Two community banks have repaid the Troubled Asset Relief Program.
Virginia Commerce Bancorp (VCBI) in Arlington paid $71.3 million from retained earnings and liquidity to redeem all of its preferred shares, the $3 billion-asset company said Tuesday. The payment included $71 million in liquidation value of the stock and roughly $256,000 in accrued and unpaid dividends for the current quarter.
Virginia Commerce had planned on beginning its repayment in June but delayed its repurchase under guidance from the Federal Reserve Bank of Richmond.
The repurchase will cut about $5.5 million annually in cash dividends on preferred stock and related expenses, the company said. Virginia Commerce will accelerate an unaccreted discount on its books that had been tied to the Tarp shares; the move is expected to reduce net income available to common shareholders by roughly $1.9 million, or 6 cents per common share, in the fourth quarter.
Virginia Commerce reported in October third-quarter profit of $7.1 million, up more than 36% from a year earlier.
The company now plans to negotiate the repurchases of Treasury’s warrant to purchase almost 2.7 million of its shares.
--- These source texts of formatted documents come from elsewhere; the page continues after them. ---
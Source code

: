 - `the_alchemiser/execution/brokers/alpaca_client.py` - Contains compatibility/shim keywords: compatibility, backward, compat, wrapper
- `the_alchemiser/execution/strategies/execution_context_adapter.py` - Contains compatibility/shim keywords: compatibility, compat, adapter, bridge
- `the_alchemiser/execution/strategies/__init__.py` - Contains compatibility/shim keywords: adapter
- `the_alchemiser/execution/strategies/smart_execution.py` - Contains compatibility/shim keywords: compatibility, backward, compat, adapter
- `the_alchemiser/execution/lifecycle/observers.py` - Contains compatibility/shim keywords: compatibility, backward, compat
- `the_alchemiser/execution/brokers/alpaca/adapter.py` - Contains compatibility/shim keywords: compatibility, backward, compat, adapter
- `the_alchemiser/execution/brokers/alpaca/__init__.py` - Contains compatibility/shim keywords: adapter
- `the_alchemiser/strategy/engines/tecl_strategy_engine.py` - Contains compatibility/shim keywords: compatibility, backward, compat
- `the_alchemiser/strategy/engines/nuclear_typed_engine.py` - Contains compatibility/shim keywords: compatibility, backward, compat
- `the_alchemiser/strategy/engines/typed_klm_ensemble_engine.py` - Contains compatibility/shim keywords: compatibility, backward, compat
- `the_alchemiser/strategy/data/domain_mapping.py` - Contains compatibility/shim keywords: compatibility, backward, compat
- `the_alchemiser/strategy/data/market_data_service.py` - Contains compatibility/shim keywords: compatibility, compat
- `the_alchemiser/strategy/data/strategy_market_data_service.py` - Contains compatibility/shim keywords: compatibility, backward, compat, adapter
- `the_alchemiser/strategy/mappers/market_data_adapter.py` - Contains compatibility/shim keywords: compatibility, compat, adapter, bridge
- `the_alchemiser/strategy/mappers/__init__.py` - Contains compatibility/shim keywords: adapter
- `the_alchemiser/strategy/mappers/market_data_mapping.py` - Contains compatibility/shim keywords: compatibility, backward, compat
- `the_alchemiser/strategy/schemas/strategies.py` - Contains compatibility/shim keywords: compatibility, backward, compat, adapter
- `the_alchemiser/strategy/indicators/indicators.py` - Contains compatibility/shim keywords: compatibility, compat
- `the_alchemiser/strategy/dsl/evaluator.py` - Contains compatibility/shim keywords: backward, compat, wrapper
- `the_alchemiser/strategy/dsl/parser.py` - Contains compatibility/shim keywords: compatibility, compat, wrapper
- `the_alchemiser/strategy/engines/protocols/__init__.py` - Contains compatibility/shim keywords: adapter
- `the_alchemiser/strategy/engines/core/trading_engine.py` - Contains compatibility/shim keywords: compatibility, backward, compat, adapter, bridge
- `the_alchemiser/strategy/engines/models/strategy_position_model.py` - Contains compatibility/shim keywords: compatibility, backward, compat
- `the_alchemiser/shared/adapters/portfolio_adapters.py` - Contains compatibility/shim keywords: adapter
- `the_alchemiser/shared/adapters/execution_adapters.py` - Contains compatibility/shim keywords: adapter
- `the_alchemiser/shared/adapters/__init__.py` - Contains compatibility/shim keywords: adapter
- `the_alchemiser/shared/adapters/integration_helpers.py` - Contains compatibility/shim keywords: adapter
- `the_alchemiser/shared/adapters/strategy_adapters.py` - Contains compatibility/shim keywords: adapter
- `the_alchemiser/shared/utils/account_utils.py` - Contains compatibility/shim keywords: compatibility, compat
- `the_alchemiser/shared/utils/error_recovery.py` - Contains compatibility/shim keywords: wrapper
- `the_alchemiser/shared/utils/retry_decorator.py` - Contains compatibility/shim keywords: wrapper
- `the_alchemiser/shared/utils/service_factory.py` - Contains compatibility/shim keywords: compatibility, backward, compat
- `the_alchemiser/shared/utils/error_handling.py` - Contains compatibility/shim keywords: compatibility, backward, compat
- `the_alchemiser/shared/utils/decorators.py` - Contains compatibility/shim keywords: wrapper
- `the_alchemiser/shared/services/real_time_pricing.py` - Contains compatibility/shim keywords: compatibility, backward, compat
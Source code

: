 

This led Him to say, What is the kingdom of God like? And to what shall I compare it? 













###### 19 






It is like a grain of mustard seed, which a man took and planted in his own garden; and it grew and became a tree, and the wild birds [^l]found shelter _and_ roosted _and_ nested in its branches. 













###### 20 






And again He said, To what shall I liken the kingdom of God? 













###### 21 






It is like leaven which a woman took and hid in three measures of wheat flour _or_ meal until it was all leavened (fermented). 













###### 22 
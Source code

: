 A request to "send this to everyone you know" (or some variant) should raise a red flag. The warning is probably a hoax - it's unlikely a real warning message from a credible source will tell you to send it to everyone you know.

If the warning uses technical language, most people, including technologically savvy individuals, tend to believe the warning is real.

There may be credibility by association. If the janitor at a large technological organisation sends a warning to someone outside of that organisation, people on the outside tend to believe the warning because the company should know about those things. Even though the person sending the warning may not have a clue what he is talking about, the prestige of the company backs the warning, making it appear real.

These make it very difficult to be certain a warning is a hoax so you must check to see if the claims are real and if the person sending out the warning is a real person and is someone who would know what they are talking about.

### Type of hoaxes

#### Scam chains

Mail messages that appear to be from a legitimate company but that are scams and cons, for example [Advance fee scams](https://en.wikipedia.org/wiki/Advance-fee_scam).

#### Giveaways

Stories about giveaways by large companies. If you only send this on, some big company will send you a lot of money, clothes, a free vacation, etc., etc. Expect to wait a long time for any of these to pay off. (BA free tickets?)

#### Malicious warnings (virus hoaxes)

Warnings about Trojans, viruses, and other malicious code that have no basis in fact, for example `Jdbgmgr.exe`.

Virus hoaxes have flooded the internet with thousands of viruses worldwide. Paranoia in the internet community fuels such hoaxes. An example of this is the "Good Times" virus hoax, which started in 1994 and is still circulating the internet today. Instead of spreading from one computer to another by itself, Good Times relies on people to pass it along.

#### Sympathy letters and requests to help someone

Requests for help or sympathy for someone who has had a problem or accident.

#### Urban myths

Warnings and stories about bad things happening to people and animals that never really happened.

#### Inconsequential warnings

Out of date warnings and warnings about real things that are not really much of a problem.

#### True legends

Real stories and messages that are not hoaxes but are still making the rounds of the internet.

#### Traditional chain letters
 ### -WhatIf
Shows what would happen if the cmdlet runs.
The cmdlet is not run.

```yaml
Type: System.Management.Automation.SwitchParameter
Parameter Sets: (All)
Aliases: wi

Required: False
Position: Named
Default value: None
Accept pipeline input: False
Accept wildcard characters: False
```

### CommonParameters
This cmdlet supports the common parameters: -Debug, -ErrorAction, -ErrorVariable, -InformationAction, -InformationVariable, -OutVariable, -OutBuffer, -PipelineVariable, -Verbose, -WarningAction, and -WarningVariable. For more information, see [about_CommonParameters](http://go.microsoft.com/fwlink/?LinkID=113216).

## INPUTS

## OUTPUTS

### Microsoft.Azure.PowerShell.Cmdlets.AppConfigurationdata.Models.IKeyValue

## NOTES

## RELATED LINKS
Virginia Commerce received $71 million in December 2008.
First American Bank in Elk Grove Village, Ill., repaid $37.5 million in notes from Treasury after raising $26 million in fresh equity from existing shareholders, Crain’s Chicago Business reported Tuesday.
Late last year the $2.9 billion-asset company repaid $15 million of the funds it had received. In July 2009, the company had issued $50 million in notes and $2.5 million in warrants to Treasury. The warrants had previously been converted into notes.